The volatility of simple trading strategy returns
Marton Trencseni - Sat 09 March 2024 - Finance
Introduction
In the previous post, I looked into the stability of volatilities of various securities, and found that there are significant year-over-year differences. The inspiration was to get a sense of the predictive power of frameworks such as Markowitz portfolio theory and CAPM, which rely on an accurate estimate of volatility (and returns) for portfolio choice.
In this post, I look at an alternative volatility measure, one more in line with the strategy of an imaginary trader. The thinking is simple: if the trader is following a strategy and of a sound mind (or is a soul-less algorithm), she doesn't care about short term price changes, only long-term outcomes of following the strategy. Of course, there is a big caveat: long-term outcomes are literally the sum of short-term daily changes. Still, I find it interesting to directly plot the returns (and volatility) of such imaginary traders.
Trading algorithm
The algorithm is simple: buy the security on day 1, and exit early (sell) it the price goes up (take_profit
) or down (stop_loss
) by a certain amount. Otherwise, stick with it, but exit (sell) after a certain number of days (position_length
), whatever the price:
for daily_price in tail:
if daily_price >= start_price * take_profit:
final_price = start_price * take_profit
break
if daily_price <= start_price * stop_loss:
final_price = start_price * stop_loss
break
final_price = daily_price
The returns are calculated by launching this strategy every day, and either exiting early, or running it until position_length
days. This means that both the returs and variances/volatilities are highly correlated. The following function implements this strategy, prints out a histogram of daily returns, and year-over-year standard deviations:
def show_strategy_returns(df, price_col='Adj Close', position_length=66, take_profit=1.5, stop_loss=0.5):
df['Year'] = df.index.year
years = list(df['Year'])
sigmas = defaultdict(lambda: [])
tickers = set([x[1] for x in list(df.columns) if x[1] != ''])
for t in tickers:
li = list(df[price_col][t])
returns = []
for i, start_price in enumerate(li):
tail = li[i+1:i+1+position_length]
if len(tail) < position_length: break
for daily_price in tail:
if daily_price >= start_price * take_profit:
final_price = start_price * take_profit
break
if daily_price <= start_price * stop_loss:
final_price = start_price * stop_loss
break
final_price = daily_price
r = (final_price - start_price) / start_price
returns.append(r)
df_returns = pd.DataFrame(returns, columns=['returns'])

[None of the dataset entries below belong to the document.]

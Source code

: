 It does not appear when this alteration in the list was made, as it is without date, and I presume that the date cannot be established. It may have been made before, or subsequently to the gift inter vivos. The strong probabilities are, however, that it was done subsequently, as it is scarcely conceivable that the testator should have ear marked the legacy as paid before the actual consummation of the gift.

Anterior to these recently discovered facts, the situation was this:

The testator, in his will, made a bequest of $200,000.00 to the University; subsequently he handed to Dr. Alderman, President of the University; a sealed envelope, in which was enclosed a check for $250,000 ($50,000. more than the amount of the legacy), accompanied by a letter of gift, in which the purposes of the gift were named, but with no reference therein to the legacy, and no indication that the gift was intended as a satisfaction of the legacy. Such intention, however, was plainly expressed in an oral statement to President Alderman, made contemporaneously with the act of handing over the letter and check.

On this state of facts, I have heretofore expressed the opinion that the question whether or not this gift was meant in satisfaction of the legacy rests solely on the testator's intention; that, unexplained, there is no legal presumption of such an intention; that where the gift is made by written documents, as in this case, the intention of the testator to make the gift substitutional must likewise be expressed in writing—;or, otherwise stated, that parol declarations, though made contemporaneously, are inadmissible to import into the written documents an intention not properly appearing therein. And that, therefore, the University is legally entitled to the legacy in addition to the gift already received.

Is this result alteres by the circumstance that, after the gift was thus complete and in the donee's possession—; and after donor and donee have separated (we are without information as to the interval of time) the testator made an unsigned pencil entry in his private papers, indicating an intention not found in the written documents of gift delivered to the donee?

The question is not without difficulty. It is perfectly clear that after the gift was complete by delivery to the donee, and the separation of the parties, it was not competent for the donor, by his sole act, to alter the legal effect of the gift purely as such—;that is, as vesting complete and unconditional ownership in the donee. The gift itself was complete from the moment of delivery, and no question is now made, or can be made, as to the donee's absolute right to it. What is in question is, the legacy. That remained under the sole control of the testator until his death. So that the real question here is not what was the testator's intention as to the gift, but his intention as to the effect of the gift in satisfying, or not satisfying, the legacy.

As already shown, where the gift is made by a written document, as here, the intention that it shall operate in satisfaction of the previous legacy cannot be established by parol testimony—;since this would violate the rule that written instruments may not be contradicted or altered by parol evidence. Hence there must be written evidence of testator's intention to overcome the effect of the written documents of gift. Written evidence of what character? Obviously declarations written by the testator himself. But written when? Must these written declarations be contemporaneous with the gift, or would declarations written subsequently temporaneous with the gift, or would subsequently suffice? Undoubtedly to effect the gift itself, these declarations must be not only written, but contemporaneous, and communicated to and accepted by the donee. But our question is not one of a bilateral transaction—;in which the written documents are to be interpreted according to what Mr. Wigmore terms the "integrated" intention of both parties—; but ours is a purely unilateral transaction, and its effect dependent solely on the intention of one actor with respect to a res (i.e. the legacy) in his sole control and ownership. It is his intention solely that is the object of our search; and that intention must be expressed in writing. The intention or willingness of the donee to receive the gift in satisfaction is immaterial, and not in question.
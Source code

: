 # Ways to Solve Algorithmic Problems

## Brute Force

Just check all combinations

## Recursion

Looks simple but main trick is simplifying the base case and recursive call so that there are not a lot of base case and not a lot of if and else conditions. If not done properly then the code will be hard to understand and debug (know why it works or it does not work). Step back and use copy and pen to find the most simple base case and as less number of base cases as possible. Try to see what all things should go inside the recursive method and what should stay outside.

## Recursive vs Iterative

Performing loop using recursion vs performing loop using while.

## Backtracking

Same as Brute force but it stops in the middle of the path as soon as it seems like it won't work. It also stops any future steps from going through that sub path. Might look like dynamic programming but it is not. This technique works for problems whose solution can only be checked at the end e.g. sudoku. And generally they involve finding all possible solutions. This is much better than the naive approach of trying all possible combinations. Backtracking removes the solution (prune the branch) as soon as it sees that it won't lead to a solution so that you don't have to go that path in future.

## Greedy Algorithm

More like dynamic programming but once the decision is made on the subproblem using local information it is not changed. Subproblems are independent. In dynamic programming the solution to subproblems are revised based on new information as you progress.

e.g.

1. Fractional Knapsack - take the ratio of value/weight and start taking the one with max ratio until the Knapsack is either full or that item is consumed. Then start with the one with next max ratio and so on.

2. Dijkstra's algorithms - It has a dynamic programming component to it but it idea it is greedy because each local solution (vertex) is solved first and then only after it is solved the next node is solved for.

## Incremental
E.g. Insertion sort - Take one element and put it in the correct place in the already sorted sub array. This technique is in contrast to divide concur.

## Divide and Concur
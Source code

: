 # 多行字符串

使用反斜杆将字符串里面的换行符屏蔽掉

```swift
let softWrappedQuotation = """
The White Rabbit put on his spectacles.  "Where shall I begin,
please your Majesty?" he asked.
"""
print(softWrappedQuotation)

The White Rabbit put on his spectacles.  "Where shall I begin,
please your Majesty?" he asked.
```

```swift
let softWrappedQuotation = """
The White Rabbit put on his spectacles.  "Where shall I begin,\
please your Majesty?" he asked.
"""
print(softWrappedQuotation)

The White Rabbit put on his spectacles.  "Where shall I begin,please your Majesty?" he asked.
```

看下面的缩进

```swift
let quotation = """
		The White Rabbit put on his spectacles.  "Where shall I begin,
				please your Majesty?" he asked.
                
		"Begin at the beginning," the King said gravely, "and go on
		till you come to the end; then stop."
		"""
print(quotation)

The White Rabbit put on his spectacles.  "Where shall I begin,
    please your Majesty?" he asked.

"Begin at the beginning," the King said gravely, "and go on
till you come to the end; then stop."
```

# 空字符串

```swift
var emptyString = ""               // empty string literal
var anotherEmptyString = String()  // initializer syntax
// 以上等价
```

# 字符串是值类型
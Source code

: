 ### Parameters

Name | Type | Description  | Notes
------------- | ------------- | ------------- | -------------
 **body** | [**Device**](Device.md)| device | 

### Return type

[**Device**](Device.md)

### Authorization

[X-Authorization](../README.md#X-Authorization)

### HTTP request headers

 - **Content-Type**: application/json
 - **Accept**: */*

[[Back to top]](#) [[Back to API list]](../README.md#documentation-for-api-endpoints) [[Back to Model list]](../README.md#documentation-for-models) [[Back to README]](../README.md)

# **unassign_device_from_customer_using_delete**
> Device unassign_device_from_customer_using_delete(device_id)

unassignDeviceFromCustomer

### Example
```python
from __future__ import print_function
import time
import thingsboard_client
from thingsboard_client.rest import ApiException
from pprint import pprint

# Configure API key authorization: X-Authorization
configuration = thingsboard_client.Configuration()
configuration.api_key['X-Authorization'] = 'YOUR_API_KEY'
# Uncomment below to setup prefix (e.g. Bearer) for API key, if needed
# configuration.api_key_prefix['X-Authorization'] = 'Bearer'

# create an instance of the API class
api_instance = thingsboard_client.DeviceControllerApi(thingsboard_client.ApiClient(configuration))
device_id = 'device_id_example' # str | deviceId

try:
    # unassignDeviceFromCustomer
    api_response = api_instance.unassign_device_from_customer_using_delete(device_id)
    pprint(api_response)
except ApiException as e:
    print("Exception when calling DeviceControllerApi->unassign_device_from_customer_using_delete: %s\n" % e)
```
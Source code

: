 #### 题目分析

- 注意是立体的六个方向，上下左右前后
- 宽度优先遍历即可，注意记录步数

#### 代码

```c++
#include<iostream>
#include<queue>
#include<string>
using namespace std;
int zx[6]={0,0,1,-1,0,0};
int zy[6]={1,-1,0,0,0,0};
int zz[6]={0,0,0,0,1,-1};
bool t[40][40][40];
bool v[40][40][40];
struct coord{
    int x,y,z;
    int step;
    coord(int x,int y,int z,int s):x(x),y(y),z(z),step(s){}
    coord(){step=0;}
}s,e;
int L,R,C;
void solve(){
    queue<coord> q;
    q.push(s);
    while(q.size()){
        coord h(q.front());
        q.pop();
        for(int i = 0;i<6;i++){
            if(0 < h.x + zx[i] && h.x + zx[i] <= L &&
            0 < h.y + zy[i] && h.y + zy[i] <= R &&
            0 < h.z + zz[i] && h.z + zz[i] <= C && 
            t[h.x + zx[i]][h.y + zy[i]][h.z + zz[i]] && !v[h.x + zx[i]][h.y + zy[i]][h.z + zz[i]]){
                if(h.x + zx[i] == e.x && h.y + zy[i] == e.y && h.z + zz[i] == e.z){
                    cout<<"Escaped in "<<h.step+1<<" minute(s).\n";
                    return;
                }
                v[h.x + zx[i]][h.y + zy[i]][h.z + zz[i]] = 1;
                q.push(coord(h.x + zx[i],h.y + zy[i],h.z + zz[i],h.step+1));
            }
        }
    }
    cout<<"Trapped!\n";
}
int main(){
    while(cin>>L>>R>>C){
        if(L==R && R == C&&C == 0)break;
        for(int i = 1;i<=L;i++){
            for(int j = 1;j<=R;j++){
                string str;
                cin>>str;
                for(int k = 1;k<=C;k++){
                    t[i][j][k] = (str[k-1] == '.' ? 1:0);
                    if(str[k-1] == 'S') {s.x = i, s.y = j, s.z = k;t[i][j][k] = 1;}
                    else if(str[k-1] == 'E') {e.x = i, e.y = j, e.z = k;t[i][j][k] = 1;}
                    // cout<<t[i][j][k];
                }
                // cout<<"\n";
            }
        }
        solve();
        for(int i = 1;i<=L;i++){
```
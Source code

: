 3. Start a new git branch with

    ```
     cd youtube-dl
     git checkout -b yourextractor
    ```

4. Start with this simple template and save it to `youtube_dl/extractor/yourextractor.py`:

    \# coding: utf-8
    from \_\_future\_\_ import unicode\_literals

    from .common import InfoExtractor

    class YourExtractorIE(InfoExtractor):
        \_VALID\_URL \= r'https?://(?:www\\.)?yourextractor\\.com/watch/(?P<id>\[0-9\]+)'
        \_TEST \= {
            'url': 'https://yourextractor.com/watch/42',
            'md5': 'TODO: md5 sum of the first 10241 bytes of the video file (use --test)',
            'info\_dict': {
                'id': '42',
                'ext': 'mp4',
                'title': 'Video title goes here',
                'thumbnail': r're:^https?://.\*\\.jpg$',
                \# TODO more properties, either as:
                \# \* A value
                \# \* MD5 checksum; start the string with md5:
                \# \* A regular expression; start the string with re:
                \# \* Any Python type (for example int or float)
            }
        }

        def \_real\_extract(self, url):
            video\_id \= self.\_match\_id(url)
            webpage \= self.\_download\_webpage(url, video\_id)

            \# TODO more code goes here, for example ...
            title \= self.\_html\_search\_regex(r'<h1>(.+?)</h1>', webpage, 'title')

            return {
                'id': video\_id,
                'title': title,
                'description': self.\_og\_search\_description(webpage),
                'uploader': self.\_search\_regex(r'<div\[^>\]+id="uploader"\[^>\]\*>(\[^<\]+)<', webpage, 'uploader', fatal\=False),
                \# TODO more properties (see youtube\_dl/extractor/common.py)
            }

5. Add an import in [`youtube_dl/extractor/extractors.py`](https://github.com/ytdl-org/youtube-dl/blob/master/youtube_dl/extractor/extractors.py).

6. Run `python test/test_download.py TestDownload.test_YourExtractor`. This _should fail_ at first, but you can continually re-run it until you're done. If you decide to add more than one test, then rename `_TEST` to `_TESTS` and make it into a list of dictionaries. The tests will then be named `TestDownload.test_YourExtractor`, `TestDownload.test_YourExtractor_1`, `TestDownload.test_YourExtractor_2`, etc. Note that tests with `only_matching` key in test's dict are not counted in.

df_returns.hist(bins=50, density=True)
plt.title(t)
# compute annual variance
years = years[:len(returns)]
sigmas[t] = [stdev([x[1] for x in zip(years, returns) if x[0] == year and x[1] == x[1]]) for year in set(years)]
plt.clf()
legend = []
for t, s in sigmas.items():
legend.append(t)
plt.plot(sorted(set(years)), s, marker='o')
plt.legend(legend)
plt.xlabel('year')
plt.ylabel(f'sigma of strategy')
plt.ylim(0, )
Let's run it for our tech stocks (Tesla, Google, Apple, Meta, Microsoft) in a greedy mode, where we want to make +50%, or stop loss at -50%, in a 3 month (66 trading days) window:
show_strategy_returns(df_tech, position_length=66, take_profit=1.5, stop_loss=0.5)
It's striking how different the shapes of the returns are:
How about if we run the same strategy, but with more patience, so we're willing to wait 1 whole year (252 trading days)?
show_strategy_returns(df_tech, position_length=252, take_profit=1.5, stop_loss=0.5)
It's worth noting that in both cases, like with simple daily volatility measures, the year-over-year changes are significant. It seems hard to predict the upcoming year's volatility from previous years.
Let's run similar strategies on indices:
show_strategy_returns(df_indices, position_length=66, take_profit=1.2, stop_loss=0.8)
show_strategy_returns(df_indices, position_length=252, take_profit=1.2, stop_loss=0.8)
Conclusion
I will continue to investigate volatility measures, slowly working my ways to the Capital Asset Pricing Model.